__What is needed__
Pick the lines holding the string "checked" out of the records and copy them.

%%

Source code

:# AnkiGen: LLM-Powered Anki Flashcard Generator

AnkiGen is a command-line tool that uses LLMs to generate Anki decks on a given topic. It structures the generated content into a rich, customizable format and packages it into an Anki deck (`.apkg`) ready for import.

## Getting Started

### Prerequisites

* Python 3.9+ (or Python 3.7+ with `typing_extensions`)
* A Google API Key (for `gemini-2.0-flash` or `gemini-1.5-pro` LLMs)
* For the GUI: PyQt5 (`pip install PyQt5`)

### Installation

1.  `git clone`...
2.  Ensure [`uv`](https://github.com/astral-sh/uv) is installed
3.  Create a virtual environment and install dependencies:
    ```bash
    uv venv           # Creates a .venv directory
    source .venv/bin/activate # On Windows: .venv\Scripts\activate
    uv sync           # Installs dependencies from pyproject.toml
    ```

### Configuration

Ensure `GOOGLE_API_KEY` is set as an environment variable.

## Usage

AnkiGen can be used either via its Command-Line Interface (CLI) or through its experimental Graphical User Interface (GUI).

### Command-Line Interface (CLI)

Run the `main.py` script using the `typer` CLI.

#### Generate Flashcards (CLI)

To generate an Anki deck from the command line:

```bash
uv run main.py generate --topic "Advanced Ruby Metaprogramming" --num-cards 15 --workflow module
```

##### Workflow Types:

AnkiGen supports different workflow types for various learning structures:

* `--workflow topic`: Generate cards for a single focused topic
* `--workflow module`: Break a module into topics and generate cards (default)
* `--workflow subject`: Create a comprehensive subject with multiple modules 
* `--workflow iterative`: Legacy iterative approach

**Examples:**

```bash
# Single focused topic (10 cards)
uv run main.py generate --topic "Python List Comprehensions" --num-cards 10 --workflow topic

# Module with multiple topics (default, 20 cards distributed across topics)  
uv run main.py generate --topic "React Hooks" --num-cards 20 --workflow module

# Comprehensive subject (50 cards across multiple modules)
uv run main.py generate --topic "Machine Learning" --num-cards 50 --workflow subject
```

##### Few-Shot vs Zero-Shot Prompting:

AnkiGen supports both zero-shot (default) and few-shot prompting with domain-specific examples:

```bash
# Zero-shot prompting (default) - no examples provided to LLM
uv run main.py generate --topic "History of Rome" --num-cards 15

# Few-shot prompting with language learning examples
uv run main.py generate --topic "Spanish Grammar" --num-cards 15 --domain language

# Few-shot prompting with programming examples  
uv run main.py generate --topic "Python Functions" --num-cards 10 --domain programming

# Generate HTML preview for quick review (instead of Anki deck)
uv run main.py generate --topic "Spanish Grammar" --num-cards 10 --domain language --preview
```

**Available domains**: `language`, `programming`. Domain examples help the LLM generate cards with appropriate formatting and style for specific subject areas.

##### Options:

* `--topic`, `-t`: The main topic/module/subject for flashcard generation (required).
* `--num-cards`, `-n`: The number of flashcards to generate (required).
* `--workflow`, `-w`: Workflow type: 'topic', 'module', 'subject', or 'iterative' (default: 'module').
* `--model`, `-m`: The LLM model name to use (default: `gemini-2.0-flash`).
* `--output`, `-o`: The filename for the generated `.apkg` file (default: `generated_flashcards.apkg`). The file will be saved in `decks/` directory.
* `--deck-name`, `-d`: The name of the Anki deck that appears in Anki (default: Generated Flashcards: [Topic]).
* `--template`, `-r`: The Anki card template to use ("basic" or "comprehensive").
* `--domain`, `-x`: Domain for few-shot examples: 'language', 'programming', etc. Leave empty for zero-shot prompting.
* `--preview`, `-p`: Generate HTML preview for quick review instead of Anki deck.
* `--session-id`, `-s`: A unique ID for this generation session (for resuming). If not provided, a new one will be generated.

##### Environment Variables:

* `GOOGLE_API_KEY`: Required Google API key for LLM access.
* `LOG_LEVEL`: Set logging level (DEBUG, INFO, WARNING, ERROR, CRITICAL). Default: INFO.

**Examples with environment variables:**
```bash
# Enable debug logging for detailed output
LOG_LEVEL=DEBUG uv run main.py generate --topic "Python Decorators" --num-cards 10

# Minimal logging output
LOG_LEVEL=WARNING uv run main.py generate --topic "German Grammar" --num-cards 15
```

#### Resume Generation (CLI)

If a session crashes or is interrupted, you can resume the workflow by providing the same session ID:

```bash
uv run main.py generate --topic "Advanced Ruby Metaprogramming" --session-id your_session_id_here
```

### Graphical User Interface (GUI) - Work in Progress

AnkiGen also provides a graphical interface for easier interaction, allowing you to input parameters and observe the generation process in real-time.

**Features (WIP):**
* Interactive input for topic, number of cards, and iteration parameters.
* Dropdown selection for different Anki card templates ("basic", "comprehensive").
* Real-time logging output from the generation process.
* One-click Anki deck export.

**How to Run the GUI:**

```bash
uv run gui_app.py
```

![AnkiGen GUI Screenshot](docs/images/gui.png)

%%
%%

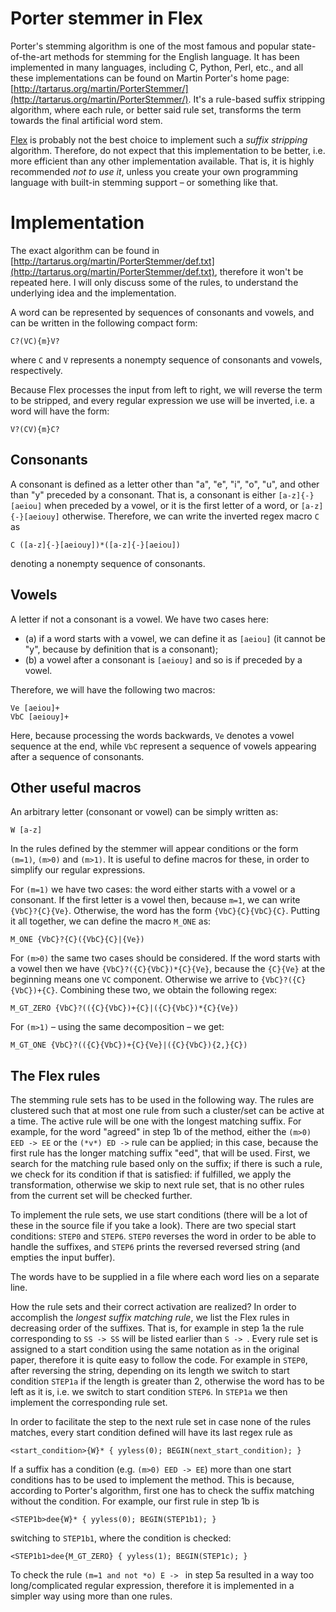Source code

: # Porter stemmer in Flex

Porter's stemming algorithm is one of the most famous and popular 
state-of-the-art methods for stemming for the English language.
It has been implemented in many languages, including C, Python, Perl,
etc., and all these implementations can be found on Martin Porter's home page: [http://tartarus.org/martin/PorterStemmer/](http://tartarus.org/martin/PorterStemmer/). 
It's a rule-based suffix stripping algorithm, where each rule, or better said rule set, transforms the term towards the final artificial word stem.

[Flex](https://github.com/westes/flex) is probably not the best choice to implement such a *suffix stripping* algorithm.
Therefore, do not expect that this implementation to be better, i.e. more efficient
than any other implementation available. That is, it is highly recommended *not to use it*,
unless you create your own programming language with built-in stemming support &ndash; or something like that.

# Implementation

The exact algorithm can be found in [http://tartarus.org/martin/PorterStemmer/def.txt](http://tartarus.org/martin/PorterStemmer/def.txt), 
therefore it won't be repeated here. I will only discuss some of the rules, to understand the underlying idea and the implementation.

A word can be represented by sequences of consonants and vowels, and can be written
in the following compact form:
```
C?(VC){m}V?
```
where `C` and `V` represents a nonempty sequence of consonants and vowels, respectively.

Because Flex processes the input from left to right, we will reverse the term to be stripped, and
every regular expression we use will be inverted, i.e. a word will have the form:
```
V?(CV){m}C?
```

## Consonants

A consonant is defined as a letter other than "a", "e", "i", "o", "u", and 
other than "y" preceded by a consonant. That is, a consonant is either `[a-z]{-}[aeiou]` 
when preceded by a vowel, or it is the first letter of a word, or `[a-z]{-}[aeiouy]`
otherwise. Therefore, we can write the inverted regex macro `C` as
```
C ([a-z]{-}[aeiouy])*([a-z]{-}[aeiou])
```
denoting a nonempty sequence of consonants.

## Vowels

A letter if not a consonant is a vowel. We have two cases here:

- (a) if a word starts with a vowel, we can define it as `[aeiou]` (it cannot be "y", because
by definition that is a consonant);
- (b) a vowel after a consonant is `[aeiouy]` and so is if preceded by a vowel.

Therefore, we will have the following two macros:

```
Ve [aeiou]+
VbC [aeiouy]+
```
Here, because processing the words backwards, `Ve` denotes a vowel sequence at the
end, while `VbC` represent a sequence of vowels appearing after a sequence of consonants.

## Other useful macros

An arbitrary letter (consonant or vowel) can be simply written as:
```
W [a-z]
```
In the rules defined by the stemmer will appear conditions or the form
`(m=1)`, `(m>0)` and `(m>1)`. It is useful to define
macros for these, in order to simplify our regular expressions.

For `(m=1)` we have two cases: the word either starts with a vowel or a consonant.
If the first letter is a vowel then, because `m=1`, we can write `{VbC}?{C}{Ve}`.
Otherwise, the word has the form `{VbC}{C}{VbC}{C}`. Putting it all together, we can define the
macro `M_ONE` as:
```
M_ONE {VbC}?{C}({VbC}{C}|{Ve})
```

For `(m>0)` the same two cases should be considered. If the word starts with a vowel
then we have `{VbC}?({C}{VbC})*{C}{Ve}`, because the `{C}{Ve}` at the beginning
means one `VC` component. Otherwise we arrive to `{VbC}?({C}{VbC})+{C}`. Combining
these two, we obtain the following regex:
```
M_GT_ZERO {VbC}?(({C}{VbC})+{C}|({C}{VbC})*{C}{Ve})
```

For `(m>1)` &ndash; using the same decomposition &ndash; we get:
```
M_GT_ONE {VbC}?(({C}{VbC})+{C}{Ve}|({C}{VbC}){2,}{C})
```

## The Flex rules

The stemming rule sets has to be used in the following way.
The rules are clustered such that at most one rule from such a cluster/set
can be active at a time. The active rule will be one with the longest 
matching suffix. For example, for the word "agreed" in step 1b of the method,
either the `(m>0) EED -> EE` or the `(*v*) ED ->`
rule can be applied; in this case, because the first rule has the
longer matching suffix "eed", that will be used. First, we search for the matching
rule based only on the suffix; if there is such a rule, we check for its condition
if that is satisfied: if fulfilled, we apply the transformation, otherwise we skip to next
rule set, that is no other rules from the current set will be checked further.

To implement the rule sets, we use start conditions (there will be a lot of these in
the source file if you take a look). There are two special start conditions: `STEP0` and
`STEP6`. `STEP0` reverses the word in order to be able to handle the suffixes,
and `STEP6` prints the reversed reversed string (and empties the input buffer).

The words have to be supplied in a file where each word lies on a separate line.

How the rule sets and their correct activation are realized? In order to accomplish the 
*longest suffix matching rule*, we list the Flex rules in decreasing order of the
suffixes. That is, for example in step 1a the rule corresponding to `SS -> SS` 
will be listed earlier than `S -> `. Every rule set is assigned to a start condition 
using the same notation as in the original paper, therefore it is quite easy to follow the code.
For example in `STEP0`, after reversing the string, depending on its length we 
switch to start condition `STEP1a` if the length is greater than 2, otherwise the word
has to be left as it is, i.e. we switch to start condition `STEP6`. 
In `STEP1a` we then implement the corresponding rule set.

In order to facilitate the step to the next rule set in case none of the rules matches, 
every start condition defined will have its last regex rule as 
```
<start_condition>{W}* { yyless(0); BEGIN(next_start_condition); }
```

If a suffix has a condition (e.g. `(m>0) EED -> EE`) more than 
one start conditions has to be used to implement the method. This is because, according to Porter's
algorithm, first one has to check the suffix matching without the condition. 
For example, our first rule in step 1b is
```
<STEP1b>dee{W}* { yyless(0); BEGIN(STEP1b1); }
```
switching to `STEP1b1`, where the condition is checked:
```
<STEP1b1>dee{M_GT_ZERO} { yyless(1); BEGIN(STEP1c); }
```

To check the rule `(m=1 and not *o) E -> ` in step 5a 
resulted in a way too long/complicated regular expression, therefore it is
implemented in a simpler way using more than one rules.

%%

__Expected answer__
rule set, that is no other rules from the current set will be checked further.
switching to `STEP1b1`, where the condition is checked:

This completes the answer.